## What is being asked
The expected answer is a copy of every line in the listing that has the word "concepts".

## Source material
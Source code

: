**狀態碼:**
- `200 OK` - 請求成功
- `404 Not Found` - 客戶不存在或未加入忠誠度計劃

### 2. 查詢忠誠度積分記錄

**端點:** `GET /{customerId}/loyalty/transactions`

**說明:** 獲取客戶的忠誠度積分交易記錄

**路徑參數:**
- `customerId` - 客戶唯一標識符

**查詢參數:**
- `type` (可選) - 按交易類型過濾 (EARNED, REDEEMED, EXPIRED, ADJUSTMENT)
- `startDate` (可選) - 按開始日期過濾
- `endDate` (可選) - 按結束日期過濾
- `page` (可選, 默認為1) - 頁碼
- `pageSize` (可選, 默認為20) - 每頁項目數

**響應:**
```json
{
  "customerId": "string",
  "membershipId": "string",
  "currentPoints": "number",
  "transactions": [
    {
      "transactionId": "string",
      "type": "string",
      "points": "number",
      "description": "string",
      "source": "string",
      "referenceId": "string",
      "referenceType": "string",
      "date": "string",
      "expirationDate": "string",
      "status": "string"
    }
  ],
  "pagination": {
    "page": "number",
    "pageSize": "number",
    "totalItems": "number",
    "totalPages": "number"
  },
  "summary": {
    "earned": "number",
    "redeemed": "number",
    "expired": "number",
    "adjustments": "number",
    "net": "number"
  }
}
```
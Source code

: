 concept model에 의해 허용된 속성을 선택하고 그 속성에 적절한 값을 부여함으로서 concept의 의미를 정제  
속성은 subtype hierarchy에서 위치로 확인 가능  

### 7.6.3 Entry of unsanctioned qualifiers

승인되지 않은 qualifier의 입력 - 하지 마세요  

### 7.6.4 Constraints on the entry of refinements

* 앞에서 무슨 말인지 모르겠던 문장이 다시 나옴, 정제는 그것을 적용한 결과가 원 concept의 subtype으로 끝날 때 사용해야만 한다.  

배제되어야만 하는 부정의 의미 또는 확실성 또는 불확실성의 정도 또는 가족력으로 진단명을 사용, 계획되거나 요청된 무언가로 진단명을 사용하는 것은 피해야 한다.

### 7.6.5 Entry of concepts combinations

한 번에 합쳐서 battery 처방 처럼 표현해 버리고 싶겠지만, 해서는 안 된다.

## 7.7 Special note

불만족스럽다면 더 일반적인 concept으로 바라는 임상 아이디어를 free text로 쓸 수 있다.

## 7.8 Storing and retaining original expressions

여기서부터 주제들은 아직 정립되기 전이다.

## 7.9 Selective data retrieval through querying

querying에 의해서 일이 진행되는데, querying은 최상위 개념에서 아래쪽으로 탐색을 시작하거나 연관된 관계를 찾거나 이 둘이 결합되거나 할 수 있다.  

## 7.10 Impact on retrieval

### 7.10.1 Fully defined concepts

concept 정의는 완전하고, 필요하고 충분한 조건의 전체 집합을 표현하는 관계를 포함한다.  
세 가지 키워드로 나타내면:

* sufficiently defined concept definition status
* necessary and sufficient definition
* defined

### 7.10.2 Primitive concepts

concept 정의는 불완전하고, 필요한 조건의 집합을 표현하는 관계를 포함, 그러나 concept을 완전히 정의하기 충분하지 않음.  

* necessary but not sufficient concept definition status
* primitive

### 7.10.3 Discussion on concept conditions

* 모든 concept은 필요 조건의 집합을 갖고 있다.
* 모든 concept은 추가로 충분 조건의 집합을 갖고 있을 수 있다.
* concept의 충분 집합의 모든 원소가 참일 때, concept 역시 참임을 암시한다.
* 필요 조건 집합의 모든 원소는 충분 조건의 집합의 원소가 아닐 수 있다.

## Reply
### 7.6.5 Entry of concepts combinations
### 7.10.1 Fully defined concepts
### 7.10.2 Primitive concepts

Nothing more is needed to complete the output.